INFORMATION PROVIDED:

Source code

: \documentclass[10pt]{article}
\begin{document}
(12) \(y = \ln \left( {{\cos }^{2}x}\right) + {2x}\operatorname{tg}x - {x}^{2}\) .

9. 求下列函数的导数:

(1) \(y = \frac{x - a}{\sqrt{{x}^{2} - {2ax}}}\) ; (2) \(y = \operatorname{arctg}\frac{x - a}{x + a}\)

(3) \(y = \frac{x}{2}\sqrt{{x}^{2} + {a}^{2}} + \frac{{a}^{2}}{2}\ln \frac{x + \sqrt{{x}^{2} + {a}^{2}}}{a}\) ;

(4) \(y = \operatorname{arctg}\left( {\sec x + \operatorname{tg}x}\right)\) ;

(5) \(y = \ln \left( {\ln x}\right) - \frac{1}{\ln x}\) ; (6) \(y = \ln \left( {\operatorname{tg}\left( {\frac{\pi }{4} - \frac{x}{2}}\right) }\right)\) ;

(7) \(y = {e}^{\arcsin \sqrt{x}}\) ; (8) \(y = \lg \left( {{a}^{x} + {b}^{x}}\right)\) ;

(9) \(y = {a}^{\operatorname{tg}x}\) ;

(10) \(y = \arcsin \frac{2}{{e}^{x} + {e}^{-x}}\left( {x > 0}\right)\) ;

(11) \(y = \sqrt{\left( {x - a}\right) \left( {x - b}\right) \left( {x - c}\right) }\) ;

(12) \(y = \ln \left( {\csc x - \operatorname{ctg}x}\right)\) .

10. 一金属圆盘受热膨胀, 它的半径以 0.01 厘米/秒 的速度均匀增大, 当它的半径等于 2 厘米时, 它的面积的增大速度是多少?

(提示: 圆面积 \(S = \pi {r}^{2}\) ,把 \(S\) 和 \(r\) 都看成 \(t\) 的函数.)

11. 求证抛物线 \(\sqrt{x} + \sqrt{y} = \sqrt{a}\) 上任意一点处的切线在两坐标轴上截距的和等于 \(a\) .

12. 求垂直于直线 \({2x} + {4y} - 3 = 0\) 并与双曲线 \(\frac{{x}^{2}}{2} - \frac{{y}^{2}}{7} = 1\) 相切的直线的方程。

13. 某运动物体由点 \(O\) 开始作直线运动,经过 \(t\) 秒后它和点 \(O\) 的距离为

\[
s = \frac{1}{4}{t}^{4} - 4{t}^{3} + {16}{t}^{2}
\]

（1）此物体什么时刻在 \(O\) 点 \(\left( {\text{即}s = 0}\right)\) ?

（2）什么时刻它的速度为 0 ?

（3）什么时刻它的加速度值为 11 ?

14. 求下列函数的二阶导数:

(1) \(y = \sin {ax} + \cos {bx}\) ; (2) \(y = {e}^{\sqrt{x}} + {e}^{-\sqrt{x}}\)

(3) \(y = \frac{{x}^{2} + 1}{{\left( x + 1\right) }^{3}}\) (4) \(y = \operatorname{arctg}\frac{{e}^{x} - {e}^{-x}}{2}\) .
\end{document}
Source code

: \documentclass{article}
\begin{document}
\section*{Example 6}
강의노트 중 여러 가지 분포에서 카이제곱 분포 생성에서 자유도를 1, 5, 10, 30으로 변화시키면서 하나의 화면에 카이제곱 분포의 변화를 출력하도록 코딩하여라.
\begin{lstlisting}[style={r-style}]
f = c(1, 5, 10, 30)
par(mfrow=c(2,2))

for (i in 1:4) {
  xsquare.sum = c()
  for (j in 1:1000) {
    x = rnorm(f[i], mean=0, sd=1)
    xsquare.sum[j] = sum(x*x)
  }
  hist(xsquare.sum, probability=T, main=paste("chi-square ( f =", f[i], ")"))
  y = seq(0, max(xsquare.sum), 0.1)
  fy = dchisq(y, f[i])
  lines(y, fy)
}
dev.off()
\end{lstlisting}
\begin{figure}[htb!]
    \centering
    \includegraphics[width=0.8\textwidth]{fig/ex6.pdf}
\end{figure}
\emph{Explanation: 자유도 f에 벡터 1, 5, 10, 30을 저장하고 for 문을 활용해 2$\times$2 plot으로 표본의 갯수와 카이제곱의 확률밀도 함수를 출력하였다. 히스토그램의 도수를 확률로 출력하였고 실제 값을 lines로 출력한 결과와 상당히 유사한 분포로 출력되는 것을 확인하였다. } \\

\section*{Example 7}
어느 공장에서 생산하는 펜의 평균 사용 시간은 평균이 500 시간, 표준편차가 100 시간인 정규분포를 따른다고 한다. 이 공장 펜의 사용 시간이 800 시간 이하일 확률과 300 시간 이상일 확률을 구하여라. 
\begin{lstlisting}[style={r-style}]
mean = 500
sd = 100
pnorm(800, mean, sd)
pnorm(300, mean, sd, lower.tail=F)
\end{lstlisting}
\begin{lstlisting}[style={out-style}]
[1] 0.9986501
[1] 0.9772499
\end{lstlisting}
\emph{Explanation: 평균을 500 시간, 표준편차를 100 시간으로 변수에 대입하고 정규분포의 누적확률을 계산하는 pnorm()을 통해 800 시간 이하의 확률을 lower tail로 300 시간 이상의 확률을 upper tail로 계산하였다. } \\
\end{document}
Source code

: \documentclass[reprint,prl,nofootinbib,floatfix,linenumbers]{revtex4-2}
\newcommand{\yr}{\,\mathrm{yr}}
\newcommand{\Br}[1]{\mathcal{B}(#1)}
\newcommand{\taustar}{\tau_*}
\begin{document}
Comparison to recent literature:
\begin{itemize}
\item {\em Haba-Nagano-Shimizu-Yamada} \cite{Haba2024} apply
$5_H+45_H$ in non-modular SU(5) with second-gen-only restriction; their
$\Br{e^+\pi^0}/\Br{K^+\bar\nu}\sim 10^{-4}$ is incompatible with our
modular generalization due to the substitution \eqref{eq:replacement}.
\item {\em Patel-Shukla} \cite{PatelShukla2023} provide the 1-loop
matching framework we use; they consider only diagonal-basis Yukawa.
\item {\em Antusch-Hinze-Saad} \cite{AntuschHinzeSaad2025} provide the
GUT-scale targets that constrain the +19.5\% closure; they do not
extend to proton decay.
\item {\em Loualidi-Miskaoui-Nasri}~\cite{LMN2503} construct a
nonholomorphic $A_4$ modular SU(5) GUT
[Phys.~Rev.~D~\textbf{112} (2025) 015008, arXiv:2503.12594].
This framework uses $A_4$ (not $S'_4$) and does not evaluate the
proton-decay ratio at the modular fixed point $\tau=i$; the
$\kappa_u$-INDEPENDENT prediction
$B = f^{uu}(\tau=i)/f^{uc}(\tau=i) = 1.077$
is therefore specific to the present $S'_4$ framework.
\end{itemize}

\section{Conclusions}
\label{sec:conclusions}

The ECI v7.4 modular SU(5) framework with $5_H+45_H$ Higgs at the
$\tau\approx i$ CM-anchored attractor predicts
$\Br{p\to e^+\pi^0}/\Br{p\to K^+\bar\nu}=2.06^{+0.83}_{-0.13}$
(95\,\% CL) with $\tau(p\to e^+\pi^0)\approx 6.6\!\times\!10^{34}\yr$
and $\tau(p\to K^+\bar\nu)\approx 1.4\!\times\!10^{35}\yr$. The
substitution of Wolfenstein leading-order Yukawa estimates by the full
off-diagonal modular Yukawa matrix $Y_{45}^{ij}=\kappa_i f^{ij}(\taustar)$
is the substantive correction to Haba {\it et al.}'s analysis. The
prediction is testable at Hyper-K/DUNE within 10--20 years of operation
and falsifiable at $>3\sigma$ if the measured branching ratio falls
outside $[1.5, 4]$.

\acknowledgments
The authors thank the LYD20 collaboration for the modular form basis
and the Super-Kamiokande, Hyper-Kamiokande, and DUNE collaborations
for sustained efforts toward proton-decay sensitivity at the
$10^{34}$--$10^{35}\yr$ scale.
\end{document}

WHAT NEEDS TO BE DONE: Each entry must appear again in the answer exactly as written.

TASK SOLUTION:
Source code

: \documentclass[10pt]{article}
\begin{document}
(12) \(y = \ln \left( {{\cos }^{2}x}\right) + {2x}\operatorname{tg}x - {x}^{2}\) .

9. 求下列函数的导数:

(1) \(y = \frac{x - a}{\sqrt{{x}^{2} - {2ax}}}\) ; (2) \(y = \operatorname{arctg}\frac{x - a}{x + a}\)

(3) \(y = \frac{x}{2}\sqrt{{x}^{2} + {a}^{2}} + \frac{{a}^{2}}{2}\ln \frac{x + \sqrt{{x}^{2} + {a}^{2}}}{a}\) ;

(4) \(y = \operatorname{arctg}\left( {\sec x + \operatorname{tg}x}\right)\) ;

(5) \(y = \ln \left( {\ln x}\right) - \frac{1}{\ln x}\) ; (6) \(y = \ln \left( {\operatorname{tg}\left( {\frac{\pi }{4} - \frac{x}{2}}\right) }\right)\) ;

(7) \(y = {e}^{\arcsin \sqrt{x}}\) ; (8) \(y = \lg \left( {{a}^{x} + {b}^{x}}\right)\) ;

(9) \(y = {a}^{\operatorname{tg}x}\) ;

(10) \(y = \arcsin \frac{2}{{e}^{x} + {e}^{-x}}\left( {x > 0}\right)\) ;

(11) \(y = \sqrt{\left( {x - a}\right) \left( {x - b}\right) \left( {x - c}\right) }\) ;

(12) \(y = \ln \left( {\csc x - \operatorname{ctg}x}\right)\) .

10. 一金属圆盘受热膨胀, 它的半径以 0.01 厘米/秒 的速度均匀增大, 当它的半径等于 2 厘米时, 它的面积的增大速度是多少?

(提示: 圆面积 \(S = \pi {r}^{2}\) ,把 \(S\) 和 \(r\) 都看成 \(t\) 的函数.)

11. 求证抛物线 \(\sqrt{x} + \sqrt{y} = \sqrt{a}\) 上任意一点处的切线在两坐标轴上截距的和等于 \(a\) .

12. 求垂直于直线 \({2x} + {4y} - 3 = 0\) 并与双曲线 \(\frac{{x}^{2}}{2} - \frac{{y}^{2}}{7} = 1\) 相切的直线的方程。

13. 某运动物体由点 \(O\) 开始作直线运动,经过 \(t\) 秒后它和点 \(O\) 的距离为

\[
s = \frac{1}{4}{t}^{4} - 4{t}^{3} + {16}{t}^{2}
\]

（1）此物体什么时刻在 \(O\) 点 \(\left( {\text{即}s = 0}\right)\) ?

（2）什么时刻它的速度为 0 ?

（3）什么时刻它的加速度值为 11 ?

14. 求下列函数的二阶导数:

(1) \(y = \sin {ax} + \cos {bx}\) ; (2) \(y = {e}^{\sqrt{x}} + {e}^{-\sqrt{x}}\)

(3) \(y = \frac{{x}^{2} + 1}{{\left( x + 1\right) }^{3}}\) (4) \(y = \operatorname{arctg}\frac{{e}^{x} - {e}^{-x}}{2}\) .
\end{document}
Source code

: \documentclass{article}
\begin{document}
\section*{Example 6}
강의노트 중 여러 가지 분포에서 카이제곱 분포 생성에서 자유도를 1, 5, 10, 30으로 변화시키면서 하나의 화면에 카이제곱 분포의 변화를 출력하도록 코딩하여라.
\begin{lstlisting}[style={r-style}]
f = c(1, 5, 10, 30)
par(mfrow=c(2,2))

for (i in 1:4) {
  xsquare.sum = c()
  for (j in 1:1000) {
    x = rnorm(f[i], mean=0, sd=1)
    xsquare.sum[j] = sum(x*x)
  }
  hist(xsquare.sum, probability=T, main=paste("chi-square ( f =", f[i], ")"))
  y = seq(0, max(xsquare.sum), 0.1)
  fy = dchisq(y, f[i])
  lines(y, fy)
}
dev.off()
\end{lstlisting}
\begin{figure}[htb!]
    \centering
    \includegraphics[width=0.8\textwidth]{fig/ex6.pdf}
\end{figure}
\emph{Explanation: 자유도 f에 벡터 1, 5, 10, 30을 저장하고 for 문을 활용해 2$\times$2 plot으로 표본의 갯수와 카이제곱의 확률밀도 함수를 출력하였다. 히스토그램의 도수를 확률로 출력하였고 실제 값을 lines로 출력한 결과와 상당히 유사한 분포로 출력되는 것을 확인하였다. } \\

\section*{Example 7}
어느 공장에서 생산하는 펜의 평균 사용 시간은 평균이 500 시간, 표준편차가 100 시간인 정규분포를 따른다고 한다. 이 공장 펜의 사용 시간이 800 시간 이하일 확률과 300 시간 이상일 확률을 구하여라. 
\begin{lstlisting}[style={r-style}]
mean = 500
sd = 100
pnorm(800, mean, sd)
pnorm(300, mean, sd, lower.tail=F)
\end{lstlisting}
\begin{lstlisting}[style={out-style}]
[1] 0.9986501
[1] 0.9772499
\end{lstlisting}
\emph{Explanation: 평균을 500 시간, 표준편차를 100 시간으로 변수에 대입하고 정규분포의 누적확률을 계산하는 pnorm()을 통해 800 시간 이하의 확률을 lower tail로 300 시간 이상의 확률을 upper tail로 계산하였다. } \\
\end{document}
Source code

: \documentclass[reprint,prl,nofootinbib,floatfix,linenumbers]{revtex4-2}
\newcommand{\yr}{\,\mathrm{yr}}
\newcommand{\Br}[1]{\mathcal{B}(#1)}
\newcommand{\taustar}{\tau_*}
\begin{document}
Comparison to recent literature:
\begin{itemize}
\item {\em Haba-Nagano-Shimizu-Yamada} \cite{Haba2024} apply
$5_H+45_H$ in non-modular SU(5) with second-gen-only restriction; their
$\Br{e^+\pi^0}/\Br{K^+\bar\nu}\sim 10^{-4}$ is incompatible with our
modular generalization due to the substitution \eqref{eq:replacement}.
\item {\em Patel-Shukla} \cite{PatelShukla2023} provide the 1-loop
matching framework we use; they consider only diagonal-basis Yukawa.
\item {\em Antusch-Hinze-Saad} \cite{AntuschHinzeSaad2025} provide the
GUT-scale targets that constrain the +19.5\% closure; they do not
extend to proton decay.
\item {\em Loualidi-Miskaoui-Nasri}~\cite{LMN2503} construct a
nonholomorphic $A_4$ modular SU(5) GUT
[Phys.~Rev.~D~\textbf{112} (2025) 015008, arXiv:2503.12594].
This framework uses $A_4$ (not $S'_4$) and does not evaluate the
proton-decay ratio at the modular fixed point $\tau=i$; the
$\kappa_u$-INDEPENDENT prediction
$B = f^{uu}(\tau=i)/f^{uc}(\tau=i) = 1.077$
is therefore specific to the present $S'_4$ framework.
\end{itemize}

\section{Conclusions}
\label{sec:conclusions}

The ECI v7.4 modular SU(5) framework with $5_H+45_H$ Higgs at the
$\tau\approx i$ CM-anchored attractor predicts
$\Br{p\to e^+\pi^0}/\Br{p\to K^+\bar\nu}=2.06^{+0.83}_{-0.13}$
(95\,\% CL) with $\tau(p\to e^+\pi^0)\approx 6.6\!\times\!10^{34}\yr$
and $\tau(p\to K^+\bar\nu)\approx 1.4\!\times\!10^{35}\yr$. The
substitution of Wolfenstein leading-order Yukawa estimates by the full
off-diagonal modular Yukawa matrix $Y_{45}^{ij}=\kappa_i f^{ij}(\taustar)$
is the substantive correction to Haba {\it et al.}'s analysis. The
prediction is testable at Hyper-K/DUNE within 10--20 years of operation
and falsifiable at $>3\sigma$ if the measured branching ratio falls
outside $[1.5, 4]$.

\acknowledgments
The authors thank the LYD20 collaboration for the modular form basis
and the Super-Kamiokande, Hyper-Kamiokande, and DUNE collaborations
for sustained efforts toward proton-decay sensitivity at the
$10^{34}$--$10^{35}\yr$ scale.
\end{document}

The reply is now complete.